Work item — Among the lines of the material below, count those holding "CUE整轨". Report the number by itself.

::: Task material :::

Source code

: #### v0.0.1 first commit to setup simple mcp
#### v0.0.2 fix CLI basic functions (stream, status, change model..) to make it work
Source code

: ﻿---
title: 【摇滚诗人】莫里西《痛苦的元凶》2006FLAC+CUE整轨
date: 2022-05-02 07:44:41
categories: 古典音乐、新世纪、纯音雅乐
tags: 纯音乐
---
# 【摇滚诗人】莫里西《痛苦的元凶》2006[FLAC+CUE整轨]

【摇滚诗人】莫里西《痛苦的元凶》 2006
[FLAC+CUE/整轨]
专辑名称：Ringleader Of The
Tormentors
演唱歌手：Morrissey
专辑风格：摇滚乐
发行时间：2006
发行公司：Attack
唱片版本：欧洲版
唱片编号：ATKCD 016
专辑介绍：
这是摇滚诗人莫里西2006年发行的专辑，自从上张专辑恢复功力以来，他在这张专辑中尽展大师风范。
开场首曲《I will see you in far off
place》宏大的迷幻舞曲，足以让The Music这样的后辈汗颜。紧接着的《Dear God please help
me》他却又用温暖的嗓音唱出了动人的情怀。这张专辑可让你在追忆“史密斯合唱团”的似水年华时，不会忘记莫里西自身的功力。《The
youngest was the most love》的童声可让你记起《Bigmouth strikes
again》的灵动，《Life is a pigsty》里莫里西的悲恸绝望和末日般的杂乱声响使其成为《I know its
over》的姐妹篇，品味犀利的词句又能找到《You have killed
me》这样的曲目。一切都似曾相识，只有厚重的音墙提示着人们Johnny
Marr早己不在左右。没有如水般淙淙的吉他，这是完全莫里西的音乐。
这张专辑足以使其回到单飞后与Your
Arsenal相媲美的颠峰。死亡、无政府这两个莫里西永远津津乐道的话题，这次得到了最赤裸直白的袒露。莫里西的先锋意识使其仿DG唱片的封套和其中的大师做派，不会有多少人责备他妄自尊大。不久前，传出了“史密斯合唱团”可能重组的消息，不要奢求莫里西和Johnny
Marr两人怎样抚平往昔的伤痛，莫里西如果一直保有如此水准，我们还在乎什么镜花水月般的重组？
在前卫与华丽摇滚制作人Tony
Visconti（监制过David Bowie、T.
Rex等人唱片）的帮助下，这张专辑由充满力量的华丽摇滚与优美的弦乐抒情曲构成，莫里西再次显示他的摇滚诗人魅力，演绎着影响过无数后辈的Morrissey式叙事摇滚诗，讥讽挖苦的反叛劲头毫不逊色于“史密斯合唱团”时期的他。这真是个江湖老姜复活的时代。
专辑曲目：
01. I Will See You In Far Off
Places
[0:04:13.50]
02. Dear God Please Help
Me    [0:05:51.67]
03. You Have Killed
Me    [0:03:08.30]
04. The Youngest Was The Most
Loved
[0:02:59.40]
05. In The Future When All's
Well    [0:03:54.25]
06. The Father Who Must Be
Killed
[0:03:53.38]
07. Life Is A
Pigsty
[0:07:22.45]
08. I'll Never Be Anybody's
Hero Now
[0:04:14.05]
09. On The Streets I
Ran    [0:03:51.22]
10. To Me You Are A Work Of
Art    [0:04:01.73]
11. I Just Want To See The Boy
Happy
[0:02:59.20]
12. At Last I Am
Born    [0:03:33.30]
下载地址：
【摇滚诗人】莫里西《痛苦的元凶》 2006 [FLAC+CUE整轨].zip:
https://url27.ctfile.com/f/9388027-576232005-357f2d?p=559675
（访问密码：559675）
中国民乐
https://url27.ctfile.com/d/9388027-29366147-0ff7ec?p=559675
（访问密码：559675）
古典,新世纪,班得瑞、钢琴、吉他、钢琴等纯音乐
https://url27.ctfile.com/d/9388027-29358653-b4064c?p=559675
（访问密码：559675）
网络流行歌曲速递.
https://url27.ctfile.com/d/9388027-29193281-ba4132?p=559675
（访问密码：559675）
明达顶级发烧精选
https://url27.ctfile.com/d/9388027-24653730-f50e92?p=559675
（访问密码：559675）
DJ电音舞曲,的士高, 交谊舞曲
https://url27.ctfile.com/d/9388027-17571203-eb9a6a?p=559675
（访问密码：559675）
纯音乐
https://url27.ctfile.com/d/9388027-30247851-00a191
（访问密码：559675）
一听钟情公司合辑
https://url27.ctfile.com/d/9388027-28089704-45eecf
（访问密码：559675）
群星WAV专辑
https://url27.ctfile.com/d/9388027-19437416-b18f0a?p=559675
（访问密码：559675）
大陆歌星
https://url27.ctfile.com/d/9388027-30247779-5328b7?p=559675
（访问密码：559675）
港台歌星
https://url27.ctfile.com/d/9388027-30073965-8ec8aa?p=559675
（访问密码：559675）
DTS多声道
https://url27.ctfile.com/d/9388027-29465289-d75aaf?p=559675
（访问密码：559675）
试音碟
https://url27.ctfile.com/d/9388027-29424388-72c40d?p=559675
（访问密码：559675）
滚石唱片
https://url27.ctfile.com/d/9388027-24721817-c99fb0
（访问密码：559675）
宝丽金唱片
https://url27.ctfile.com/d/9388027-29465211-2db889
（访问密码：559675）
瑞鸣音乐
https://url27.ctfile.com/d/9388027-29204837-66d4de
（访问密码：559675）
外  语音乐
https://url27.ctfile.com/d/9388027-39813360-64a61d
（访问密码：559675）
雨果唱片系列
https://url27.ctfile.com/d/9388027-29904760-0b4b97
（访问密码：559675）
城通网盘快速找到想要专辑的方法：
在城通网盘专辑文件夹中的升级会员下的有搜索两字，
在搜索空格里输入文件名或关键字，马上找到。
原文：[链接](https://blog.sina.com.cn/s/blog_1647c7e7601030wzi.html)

:::

Result — 3